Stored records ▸
◇ ◇ ◇ ◇ ◇ ◇ ◇

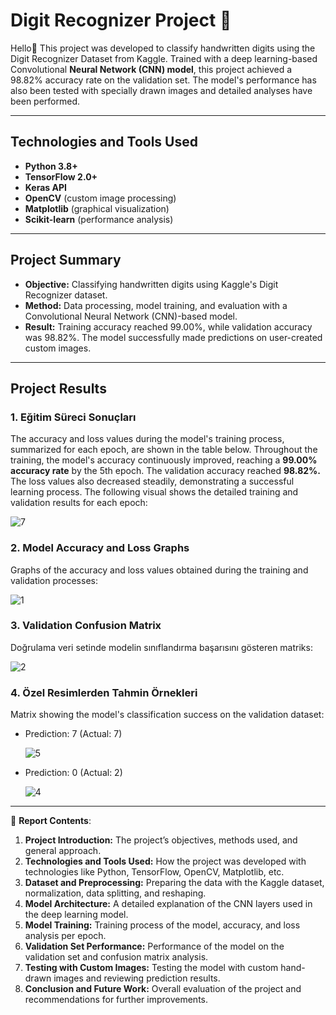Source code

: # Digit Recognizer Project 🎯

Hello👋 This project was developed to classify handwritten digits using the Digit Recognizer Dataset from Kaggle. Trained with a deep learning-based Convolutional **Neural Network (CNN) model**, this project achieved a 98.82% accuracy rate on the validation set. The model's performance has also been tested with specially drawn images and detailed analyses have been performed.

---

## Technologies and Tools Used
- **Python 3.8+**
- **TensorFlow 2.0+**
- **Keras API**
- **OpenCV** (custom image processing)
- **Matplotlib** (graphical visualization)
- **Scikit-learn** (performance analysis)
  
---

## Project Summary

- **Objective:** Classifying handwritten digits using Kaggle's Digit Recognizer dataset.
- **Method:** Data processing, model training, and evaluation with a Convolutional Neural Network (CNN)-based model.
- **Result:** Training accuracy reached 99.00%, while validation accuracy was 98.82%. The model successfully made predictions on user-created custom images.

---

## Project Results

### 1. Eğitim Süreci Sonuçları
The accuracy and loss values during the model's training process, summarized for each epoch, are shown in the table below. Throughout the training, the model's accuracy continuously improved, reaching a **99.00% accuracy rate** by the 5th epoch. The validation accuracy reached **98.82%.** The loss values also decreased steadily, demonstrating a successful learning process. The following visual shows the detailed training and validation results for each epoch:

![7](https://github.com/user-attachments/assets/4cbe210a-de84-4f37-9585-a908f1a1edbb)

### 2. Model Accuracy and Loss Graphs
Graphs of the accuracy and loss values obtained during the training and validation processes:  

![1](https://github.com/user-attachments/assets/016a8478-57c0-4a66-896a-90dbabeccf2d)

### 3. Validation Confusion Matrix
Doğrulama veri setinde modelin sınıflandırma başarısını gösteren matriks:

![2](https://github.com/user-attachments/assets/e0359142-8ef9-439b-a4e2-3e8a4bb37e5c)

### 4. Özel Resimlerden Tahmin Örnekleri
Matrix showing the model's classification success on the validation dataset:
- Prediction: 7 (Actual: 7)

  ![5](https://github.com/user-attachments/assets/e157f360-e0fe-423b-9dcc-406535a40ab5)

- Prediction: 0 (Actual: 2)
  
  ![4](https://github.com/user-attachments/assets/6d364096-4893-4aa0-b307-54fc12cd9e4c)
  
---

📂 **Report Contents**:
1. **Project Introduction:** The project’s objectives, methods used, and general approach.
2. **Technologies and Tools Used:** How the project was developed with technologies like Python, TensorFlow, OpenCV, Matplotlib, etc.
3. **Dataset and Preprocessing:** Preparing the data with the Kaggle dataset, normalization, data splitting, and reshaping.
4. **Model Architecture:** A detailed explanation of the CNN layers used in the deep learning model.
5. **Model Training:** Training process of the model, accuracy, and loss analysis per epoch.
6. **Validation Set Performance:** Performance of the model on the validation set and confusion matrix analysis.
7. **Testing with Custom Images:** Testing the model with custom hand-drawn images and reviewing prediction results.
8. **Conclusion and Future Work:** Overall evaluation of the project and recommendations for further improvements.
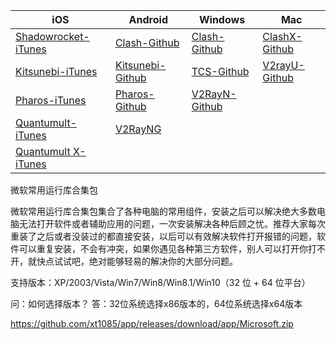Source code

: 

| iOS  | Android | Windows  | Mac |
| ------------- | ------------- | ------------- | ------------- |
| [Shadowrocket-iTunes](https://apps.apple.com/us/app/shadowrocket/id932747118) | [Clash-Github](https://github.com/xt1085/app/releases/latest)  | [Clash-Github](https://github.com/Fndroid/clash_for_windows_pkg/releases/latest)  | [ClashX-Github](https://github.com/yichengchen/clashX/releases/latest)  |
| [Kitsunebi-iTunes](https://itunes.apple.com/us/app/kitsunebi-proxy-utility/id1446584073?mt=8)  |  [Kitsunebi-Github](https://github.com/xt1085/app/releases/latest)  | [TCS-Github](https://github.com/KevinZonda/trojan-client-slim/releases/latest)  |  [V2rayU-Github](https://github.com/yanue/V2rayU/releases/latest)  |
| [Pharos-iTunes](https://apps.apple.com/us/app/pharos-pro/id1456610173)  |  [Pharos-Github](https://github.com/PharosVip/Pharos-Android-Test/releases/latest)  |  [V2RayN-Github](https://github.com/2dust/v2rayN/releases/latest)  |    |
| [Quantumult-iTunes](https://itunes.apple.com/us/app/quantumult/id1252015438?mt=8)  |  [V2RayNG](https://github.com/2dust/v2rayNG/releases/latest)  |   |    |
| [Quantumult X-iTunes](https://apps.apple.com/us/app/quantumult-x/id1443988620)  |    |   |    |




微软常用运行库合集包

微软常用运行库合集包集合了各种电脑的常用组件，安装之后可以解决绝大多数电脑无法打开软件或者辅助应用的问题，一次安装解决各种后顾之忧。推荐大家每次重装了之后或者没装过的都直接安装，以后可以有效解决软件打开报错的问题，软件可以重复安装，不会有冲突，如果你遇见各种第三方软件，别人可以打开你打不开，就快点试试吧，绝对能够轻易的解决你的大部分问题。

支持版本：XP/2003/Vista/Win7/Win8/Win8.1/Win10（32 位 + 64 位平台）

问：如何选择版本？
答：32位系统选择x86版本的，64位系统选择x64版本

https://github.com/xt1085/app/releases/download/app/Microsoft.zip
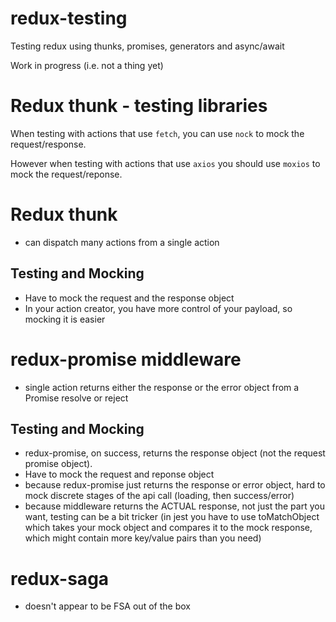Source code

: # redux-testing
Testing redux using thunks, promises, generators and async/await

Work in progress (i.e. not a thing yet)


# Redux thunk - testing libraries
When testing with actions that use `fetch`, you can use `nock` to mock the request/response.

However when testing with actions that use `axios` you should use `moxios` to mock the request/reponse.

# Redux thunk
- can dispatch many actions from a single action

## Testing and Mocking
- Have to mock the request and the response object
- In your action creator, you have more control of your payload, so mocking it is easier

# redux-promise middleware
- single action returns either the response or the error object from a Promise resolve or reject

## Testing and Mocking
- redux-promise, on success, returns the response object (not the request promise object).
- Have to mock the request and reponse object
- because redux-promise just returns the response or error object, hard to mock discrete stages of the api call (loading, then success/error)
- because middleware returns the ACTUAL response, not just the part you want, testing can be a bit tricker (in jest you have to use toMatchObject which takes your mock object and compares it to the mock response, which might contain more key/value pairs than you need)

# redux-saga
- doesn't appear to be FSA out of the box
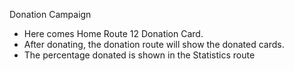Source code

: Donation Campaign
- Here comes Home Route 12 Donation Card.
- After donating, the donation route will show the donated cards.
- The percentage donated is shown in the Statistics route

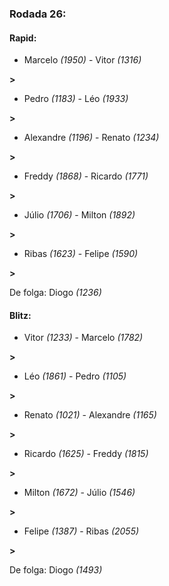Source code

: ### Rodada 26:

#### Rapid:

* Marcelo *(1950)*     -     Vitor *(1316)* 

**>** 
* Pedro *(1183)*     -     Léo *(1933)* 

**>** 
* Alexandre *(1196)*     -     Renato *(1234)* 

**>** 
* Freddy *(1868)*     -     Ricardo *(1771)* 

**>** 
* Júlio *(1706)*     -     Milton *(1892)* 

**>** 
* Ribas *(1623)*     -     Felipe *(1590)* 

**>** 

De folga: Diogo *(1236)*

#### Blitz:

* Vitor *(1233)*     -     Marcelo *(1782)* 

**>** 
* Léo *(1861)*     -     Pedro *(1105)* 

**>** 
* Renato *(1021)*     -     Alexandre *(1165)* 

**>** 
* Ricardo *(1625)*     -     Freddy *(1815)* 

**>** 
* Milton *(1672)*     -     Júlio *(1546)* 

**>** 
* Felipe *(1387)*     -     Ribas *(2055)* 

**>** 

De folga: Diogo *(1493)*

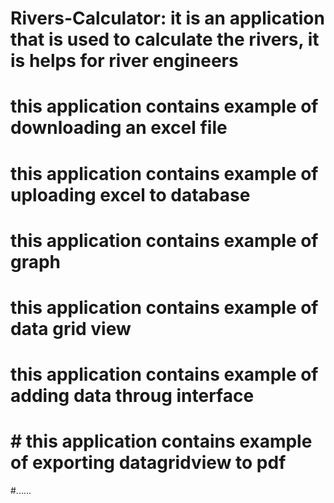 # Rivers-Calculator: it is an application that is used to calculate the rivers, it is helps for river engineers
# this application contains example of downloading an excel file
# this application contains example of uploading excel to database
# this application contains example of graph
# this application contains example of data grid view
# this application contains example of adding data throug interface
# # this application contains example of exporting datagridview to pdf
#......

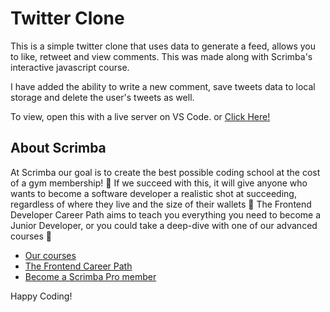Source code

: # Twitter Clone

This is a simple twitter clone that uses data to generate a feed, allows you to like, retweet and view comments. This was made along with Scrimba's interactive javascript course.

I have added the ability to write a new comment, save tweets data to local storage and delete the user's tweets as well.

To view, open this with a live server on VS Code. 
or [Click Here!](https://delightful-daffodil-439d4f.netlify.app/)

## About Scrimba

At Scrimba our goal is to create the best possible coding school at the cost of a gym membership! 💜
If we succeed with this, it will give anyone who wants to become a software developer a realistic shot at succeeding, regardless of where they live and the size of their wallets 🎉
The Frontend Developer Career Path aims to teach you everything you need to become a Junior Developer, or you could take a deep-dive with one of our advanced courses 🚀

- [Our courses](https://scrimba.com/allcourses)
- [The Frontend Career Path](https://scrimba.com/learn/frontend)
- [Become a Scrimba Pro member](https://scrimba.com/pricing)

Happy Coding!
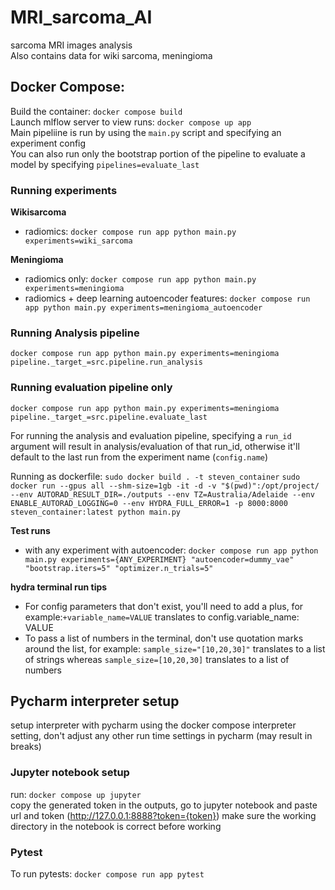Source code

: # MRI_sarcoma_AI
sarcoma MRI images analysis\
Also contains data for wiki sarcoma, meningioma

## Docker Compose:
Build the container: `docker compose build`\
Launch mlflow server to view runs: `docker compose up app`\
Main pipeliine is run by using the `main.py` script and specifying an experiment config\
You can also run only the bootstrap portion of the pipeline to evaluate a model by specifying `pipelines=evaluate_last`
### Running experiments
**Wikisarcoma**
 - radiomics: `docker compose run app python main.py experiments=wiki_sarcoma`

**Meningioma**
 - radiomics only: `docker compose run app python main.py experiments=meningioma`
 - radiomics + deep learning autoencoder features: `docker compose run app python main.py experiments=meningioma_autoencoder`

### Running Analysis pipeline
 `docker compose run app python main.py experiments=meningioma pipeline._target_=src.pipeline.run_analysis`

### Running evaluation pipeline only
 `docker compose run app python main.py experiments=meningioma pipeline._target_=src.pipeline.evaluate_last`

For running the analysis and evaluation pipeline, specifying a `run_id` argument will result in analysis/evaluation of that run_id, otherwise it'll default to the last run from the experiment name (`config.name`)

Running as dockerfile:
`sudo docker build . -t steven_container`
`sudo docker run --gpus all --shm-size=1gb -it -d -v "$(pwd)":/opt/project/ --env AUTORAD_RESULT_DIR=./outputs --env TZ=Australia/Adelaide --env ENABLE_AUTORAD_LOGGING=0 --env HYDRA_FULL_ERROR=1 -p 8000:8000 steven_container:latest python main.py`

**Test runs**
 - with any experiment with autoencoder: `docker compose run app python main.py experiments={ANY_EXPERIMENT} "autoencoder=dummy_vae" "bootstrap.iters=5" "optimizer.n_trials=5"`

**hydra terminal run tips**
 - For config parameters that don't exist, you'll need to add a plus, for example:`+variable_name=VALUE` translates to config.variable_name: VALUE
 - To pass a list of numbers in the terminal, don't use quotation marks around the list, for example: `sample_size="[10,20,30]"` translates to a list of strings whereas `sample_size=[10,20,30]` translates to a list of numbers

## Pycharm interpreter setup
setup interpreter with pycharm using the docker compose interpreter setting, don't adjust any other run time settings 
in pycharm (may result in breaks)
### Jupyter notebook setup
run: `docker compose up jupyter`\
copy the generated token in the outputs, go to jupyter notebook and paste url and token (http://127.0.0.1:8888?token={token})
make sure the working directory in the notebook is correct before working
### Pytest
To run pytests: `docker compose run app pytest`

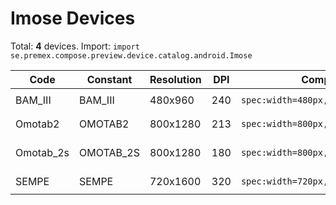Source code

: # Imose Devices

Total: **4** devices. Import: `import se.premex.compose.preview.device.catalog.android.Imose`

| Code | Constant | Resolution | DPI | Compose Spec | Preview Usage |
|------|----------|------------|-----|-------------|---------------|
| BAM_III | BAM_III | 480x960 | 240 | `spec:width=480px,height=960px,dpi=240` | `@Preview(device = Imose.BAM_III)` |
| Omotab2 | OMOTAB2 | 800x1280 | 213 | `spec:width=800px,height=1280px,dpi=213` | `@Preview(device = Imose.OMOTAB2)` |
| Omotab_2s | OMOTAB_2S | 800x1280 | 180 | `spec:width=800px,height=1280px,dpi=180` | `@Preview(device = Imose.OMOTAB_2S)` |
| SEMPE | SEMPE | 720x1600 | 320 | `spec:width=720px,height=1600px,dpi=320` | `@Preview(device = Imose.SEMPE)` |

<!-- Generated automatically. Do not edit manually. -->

◇ ◇ ◇ ◇ ◇ ◇ ◇

Task requirements ▸
Count the lines in the records above that contain the word "Júlio", and give only the number.

Final answer ▸
2